La mayoría de los donantes de Kingsfield consiguen una habitación para ellos solos después de la tercera donación, y a Tommy se le asignó una de las habitaciones individuales más grandes del centro. Hubo quien dio por sentado que era yo la que se la había conseguido, pero no era cierto; fue sencillamente suerte, y, de todas formas, tampoco era una habitación tan maravillosa.
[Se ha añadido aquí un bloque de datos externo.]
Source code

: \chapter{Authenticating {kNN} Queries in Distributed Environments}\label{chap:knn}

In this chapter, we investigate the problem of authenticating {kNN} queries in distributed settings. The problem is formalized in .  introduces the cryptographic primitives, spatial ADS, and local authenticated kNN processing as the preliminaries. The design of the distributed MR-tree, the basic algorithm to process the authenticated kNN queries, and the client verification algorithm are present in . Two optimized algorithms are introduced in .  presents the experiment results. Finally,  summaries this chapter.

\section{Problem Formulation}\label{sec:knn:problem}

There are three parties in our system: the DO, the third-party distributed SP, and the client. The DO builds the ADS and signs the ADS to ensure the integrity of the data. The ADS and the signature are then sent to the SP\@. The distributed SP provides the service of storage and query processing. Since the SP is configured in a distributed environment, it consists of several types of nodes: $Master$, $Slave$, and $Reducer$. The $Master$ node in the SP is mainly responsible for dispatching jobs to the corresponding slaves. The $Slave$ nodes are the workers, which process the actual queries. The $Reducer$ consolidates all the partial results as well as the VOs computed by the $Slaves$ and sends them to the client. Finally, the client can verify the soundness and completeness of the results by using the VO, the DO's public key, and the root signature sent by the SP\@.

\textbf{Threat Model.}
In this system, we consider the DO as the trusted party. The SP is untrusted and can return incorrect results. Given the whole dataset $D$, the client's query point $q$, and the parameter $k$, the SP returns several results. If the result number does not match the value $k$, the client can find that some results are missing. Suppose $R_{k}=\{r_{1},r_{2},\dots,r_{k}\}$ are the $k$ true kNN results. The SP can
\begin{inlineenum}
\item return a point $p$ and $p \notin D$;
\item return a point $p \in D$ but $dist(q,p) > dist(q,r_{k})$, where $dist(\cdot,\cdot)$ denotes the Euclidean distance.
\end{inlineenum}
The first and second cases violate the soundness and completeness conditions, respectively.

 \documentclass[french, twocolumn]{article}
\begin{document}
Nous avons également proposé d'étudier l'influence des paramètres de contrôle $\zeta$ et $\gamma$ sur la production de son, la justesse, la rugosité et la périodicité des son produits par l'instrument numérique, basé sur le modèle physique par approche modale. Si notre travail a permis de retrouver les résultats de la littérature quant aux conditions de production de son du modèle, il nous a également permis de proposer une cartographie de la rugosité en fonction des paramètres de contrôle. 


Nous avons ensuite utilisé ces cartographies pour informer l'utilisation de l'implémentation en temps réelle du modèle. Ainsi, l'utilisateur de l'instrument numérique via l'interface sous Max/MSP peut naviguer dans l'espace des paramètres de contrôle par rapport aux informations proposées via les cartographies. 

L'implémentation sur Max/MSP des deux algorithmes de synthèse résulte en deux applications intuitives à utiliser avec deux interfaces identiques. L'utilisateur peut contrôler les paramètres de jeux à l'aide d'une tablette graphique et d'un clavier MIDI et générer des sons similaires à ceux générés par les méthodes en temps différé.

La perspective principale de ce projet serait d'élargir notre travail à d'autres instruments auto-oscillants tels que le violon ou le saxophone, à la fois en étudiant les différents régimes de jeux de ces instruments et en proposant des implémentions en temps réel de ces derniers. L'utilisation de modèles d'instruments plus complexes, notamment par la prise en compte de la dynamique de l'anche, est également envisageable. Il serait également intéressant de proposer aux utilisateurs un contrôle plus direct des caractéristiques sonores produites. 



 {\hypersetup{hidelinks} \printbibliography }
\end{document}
Creo que en los tiempos en que Kingsfield fue un centro de vacaciones la estancia asignada había sido un cuarto de baño, porque la única ventana que tenía era de cristal esmerilado y estaba muy alta, casi a la altura del techo. Sólo podías mirar al exterior subiéndote a una silla y abriéndola, y aun así sólo conseguías ver una zona de tupidos arbustos. La habitación tenía forma de L, de modo que, además de la cama, la silla y el armario, cabía también un pequeño pupitre con tapa (que constituía todo un extra, como explicaré más adelante).
No quiero dar una idea falsa del período que pasé en Kingsfield. Muchas cosas fueron apacibles, casi idílicas. Solía llegar todos los días después del almuerzo, y al entrar veía a Tommy tendido en la cama estrecha, siempre completamente vestido, porque no quería parecer «un paciente». Me sentaba en la silla y le leía cosas de los libros de bolsillo que le había llevado, obras como la Odisea o Las mil y una noches. O si no solíamos charlar, a veces sobre los viejos tiempos, a veces sobre otras cosas. A menudo, al caer la tarde, se quedaba dormido, mientras yo ponía al día mis informes en el pupitre de al lado. Era realmente asombroso cómo los años parecían esfumarse, y cómo nos sentíamos tan cómodos el uno con el otro.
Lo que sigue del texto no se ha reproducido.